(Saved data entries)

# # # # # # #

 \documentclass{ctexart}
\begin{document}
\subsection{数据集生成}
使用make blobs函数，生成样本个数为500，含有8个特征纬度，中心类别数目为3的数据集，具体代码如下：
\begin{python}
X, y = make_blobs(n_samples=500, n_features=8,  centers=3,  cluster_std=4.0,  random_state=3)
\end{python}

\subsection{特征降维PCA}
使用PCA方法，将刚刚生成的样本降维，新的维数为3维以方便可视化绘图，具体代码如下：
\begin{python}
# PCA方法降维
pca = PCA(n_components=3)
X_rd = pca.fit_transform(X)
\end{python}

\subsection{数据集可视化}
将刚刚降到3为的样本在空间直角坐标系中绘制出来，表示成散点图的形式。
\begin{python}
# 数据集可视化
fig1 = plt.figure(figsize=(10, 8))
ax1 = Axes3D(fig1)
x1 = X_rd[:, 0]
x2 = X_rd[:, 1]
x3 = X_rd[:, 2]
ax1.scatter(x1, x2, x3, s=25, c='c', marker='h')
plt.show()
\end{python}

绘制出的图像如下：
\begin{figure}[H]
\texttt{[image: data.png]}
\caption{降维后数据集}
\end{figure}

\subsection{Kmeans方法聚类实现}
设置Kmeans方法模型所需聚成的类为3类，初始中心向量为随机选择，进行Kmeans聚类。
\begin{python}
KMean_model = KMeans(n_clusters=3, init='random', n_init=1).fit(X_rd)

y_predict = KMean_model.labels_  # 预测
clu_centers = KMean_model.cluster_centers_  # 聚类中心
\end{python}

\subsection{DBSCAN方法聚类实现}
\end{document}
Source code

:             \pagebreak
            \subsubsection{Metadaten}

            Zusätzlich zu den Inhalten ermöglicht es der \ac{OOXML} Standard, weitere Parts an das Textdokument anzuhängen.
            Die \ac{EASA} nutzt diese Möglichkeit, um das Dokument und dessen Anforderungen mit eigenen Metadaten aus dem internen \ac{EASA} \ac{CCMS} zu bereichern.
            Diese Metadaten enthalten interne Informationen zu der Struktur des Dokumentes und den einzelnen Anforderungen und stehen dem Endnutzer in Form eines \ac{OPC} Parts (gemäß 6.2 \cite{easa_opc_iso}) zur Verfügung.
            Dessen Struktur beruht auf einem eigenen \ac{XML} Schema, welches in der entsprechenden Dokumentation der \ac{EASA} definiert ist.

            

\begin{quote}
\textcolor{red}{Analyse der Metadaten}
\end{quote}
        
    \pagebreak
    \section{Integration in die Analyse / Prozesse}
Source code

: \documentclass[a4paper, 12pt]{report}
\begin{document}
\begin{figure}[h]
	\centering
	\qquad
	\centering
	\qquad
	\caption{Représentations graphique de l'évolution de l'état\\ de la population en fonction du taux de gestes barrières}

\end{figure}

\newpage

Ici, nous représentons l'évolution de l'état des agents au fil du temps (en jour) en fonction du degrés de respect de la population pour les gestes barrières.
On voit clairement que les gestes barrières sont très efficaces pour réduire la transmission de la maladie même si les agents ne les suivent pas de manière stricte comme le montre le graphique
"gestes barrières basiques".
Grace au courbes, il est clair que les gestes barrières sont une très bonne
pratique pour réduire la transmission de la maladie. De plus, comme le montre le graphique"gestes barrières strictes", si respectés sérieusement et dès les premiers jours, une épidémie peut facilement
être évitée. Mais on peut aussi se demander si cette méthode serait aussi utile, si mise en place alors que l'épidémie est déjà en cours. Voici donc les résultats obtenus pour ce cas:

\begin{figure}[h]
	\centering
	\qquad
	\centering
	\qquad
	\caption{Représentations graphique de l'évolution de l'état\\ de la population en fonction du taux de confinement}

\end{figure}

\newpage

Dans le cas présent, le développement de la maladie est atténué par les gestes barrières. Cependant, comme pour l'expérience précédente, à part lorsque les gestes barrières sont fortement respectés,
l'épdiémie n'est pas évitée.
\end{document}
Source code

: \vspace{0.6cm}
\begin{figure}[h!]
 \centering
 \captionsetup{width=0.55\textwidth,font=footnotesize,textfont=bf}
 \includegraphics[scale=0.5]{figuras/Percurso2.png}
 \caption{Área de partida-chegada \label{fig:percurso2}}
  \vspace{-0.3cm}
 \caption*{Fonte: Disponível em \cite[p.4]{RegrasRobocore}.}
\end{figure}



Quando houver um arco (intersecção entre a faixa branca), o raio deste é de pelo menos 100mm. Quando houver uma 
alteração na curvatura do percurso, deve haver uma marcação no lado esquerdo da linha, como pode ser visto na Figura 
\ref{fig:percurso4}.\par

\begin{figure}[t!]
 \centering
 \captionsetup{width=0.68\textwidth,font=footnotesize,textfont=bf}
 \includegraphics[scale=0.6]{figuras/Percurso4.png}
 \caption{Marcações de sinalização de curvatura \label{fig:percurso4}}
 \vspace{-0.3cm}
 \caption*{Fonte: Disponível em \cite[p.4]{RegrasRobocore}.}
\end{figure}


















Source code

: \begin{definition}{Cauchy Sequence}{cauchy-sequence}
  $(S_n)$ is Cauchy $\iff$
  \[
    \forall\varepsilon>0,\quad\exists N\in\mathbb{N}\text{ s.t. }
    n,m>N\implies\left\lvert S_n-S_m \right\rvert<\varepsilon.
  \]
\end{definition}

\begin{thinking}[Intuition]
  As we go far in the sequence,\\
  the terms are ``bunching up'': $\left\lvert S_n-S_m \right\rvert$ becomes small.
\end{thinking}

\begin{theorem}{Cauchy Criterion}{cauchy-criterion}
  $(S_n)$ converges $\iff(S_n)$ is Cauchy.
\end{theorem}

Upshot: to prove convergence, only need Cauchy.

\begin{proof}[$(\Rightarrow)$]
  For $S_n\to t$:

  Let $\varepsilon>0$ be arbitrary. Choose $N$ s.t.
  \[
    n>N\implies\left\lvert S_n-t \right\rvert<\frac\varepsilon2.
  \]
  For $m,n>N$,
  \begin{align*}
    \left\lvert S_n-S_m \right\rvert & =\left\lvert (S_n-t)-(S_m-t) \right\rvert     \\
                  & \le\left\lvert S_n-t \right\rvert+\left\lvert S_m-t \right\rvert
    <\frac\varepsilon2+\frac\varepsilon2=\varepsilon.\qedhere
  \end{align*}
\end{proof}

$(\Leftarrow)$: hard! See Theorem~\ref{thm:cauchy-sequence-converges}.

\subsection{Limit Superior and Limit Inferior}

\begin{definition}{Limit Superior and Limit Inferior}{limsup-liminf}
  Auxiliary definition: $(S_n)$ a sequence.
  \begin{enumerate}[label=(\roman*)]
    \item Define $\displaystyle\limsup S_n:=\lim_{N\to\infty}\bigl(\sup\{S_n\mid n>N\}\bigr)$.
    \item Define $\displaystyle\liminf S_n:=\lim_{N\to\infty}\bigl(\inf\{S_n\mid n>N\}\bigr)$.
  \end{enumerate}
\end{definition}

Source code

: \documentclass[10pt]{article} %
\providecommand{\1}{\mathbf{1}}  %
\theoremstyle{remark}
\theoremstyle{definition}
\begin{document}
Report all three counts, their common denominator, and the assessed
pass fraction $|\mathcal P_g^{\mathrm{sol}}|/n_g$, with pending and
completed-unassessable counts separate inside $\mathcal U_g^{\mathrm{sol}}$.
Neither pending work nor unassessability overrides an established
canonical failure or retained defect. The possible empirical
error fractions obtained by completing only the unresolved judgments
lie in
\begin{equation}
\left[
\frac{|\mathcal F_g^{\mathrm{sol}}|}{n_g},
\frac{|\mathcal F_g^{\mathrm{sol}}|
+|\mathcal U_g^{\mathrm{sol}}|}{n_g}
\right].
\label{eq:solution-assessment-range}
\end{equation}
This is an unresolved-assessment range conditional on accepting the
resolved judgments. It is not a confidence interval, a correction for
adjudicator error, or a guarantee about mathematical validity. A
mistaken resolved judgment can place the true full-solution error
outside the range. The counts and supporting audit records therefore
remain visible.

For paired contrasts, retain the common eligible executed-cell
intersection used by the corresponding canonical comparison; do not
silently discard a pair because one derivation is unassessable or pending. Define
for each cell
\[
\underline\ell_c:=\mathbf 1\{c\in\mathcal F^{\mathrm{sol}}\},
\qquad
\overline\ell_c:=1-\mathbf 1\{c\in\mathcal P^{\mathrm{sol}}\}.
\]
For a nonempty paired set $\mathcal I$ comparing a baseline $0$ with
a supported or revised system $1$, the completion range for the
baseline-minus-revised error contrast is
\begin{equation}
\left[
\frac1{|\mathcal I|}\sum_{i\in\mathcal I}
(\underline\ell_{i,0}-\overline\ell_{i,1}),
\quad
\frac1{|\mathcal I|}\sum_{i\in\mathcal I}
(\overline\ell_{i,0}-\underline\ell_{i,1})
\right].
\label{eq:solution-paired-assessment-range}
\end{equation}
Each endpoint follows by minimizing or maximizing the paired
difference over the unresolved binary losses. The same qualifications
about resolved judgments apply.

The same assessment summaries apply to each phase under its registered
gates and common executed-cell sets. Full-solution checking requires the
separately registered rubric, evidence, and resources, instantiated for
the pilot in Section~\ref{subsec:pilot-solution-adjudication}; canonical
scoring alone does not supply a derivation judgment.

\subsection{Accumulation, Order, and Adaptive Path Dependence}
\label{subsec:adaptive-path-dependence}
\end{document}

# # # # # # #

## What to work on
Check each line in the records above for the word "peut". Return those that have it.

## Problem solution
pratique pour réduire la transmission de la maladie. De plus, comme le montre le graphique"gestes barrières strictes", si respectés sérieusement et dès les premiers jours, une épidémie peut facilement
être évitée. Mais on peut aussi se demander si cette méthode serait aussi utile, si mise en place alors que l'épidémie est déjà en cours. Voici donc les résultats obtenus pour ce cas:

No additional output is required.